Я знаю, на некоторых эти письма могут произвести удручающее впечатление — так писать о гибели матери, и о такой трагической гибели! Так холодно, рассудительно! Ни отчаяния, ни слез, ни горя, просто констатация факта: «Что сделано — то сделано», «Я ее вполне понимаю и оправдываю...» И все. И тут же о себе, о стирке, о глажке, о продаже вещей, ее вещей... Какая черствость, какой эгоизм!
Но может быть, стоит вспомнить — письма эти пишет мальчишка, который так старался и старается казаться взрослым, быть мужчиной! Особенно в том письме к товарищу по болшевской даче, утратившему и мать и отчима... Мур очень горд, самолюбив, он не хочет, чтобы его жалели, чтобы ему сочувствовали. Он замкнулся, он не подпускает к себе даже близких. Легче ли ему от этого?! А то, что о стирке, о глажке, о деньгах, то ведь все это так внезапно обрушилось на него и стало повседневно таким необходимым! И потом, давно замечено: когда с нами стрясается беда, как часто говорим мы именно о таких вот пустяках, которые, казалось бы, не к месту, не ко времени! Мы словно бы заговариваем самих себя, словно бы ничего такого и не произошло и все идет как шло, — пытаемся еще скользить по поверхности, стараясь зацепиться за что только возможно, боясь той устрашающей и погибельной пустоты, которая образовалась внутри нас. Я знала мать — похоронив ребенка, она шла по улице и зашла в кино... Что она там видела?! Должно быть, то же, что и я, когда через несколько дней после похорон мужа, заметив на письменном столе билеты на премьеру Вишневского «Оптимистическая трагедия», на которую мы должны были пойти вдвоем, пошла одна... В театре от меня шарахались, ибо почти все были на похоронах, и чего только обо мне потом не говорилось... А мне было так плохо, как, может быть, никогда в жизни! И только Лиля Брик поняла меня и увезла вместе с Васей Катаняном домой. Зачем я пошла? На это я и теперь не могу дать ответа... А Мур, когда увезли тело Марины Ивановны в усыпальницу, стал гладить брюки, к величайшему негодованию хозяйки, и переоделся в хороший костюм, он ведь пришел с земляных работ... Стоит ли судить и осуждать? Каждый несчастен по-своему. А Мур был очень несчастен.

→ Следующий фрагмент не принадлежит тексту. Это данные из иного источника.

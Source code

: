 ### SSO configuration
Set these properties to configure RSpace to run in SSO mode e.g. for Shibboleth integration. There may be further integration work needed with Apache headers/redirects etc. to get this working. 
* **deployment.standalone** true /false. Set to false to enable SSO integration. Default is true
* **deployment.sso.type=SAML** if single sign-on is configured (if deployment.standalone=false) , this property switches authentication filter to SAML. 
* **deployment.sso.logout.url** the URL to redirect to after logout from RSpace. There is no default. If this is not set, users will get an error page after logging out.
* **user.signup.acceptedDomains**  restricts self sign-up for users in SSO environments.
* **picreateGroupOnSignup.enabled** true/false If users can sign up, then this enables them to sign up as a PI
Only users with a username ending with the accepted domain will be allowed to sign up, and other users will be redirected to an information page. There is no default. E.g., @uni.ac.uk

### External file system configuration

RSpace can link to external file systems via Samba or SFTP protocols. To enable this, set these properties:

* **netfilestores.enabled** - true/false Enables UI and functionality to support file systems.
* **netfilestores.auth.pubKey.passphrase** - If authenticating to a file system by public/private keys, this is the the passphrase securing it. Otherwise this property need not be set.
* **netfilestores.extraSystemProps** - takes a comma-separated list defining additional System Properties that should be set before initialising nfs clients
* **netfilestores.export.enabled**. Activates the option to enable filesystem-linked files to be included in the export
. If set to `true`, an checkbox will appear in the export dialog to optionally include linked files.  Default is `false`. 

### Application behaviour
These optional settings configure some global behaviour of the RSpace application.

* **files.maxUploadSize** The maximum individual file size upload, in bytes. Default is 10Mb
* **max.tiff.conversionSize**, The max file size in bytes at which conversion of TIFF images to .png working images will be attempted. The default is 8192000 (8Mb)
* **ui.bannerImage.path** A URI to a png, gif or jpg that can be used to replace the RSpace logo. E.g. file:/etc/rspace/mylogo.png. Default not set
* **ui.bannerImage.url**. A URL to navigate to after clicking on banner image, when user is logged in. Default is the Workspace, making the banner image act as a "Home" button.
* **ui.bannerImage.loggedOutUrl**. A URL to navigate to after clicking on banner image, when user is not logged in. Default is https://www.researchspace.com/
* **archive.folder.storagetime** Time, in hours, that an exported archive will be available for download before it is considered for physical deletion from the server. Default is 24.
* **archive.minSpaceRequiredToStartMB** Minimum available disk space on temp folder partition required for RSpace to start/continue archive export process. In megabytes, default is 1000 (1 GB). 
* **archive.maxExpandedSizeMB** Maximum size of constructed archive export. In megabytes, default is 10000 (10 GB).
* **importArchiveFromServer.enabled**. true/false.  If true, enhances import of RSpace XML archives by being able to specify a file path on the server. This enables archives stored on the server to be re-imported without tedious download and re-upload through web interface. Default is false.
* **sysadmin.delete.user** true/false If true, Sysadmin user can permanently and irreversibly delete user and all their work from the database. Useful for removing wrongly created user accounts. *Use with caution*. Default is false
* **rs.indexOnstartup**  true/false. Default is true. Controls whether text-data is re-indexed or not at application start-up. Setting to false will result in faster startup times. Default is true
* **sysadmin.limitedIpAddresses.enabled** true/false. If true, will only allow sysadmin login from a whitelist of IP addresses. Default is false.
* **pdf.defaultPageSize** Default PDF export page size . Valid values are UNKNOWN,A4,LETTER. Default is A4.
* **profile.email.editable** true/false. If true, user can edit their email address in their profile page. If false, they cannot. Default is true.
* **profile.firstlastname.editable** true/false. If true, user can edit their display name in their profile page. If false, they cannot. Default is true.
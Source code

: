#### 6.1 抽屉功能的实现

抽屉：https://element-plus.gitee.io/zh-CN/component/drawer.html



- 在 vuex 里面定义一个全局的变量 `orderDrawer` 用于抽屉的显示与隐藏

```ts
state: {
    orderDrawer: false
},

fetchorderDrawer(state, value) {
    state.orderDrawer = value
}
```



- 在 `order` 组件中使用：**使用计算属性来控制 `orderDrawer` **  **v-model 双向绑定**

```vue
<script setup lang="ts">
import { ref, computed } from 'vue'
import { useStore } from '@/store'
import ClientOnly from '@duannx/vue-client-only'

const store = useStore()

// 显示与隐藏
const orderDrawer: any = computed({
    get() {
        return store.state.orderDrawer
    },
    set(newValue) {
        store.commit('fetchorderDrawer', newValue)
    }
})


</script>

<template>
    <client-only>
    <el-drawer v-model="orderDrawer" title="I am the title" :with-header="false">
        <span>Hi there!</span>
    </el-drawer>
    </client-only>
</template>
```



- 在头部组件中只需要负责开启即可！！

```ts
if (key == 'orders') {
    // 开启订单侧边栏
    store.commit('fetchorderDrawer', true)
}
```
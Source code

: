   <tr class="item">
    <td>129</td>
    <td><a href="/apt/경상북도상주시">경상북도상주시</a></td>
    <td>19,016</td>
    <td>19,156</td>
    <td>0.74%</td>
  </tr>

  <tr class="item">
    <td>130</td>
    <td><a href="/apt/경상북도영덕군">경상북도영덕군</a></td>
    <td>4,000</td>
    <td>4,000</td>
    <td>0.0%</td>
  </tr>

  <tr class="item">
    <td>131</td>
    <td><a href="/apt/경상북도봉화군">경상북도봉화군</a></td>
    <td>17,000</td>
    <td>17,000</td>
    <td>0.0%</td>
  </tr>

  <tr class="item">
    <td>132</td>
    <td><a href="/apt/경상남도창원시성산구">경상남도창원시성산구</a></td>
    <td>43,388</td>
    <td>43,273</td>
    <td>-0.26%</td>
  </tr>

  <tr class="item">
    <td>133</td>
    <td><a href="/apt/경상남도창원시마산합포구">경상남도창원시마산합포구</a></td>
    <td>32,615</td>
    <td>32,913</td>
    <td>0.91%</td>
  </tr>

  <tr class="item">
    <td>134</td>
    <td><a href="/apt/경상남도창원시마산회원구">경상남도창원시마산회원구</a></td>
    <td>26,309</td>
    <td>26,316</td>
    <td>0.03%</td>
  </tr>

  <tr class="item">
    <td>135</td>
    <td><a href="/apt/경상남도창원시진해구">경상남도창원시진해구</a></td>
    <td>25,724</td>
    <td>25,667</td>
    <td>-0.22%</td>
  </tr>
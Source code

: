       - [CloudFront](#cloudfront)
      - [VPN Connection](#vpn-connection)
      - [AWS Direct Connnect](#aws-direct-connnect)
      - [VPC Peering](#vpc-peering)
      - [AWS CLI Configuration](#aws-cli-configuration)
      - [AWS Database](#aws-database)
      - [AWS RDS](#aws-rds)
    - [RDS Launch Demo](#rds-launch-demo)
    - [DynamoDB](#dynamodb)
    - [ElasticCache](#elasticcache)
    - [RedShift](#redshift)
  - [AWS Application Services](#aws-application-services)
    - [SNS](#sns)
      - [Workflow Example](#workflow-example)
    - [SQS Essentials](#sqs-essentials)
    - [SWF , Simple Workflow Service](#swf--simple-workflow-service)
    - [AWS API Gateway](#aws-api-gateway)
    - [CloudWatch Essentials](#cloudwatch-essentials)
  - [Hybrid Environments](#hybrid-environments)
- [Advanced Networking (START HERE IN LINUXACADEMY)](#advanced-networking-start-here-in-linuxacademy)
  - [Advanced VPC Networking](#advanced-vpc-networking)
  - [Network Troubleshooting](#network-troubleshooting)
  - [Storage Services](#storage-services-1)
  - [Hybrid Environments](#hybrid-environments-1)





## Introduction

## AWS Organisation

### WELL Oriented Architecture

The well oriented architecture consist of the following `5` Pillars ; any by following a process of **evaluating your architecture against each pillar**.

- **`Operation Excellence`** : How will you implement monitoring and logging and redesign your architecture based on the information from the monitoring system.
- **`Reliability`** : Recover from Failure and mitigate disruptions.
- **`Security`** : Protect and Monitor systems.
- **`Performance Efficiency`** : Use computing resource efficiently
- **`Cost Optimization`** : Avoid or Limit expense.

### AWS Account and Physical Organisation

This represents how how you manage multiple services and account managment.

Вот этого "каждый несчастен по-своему" в нашей общей культуре иногда не хватает. И болезненно не хватает, я бы сказала. Даже в те минуты, когда первая скорбь сбивает с мысли, и человека хватает от силы на какие-то мелкие, машинальные бытовые действия, на пустяки, и то досужие зеваки гневно и смачно осуждают неправильное горе. Чужое неправильное горе, не своё. Вы горюете? Горюйте, но как следует!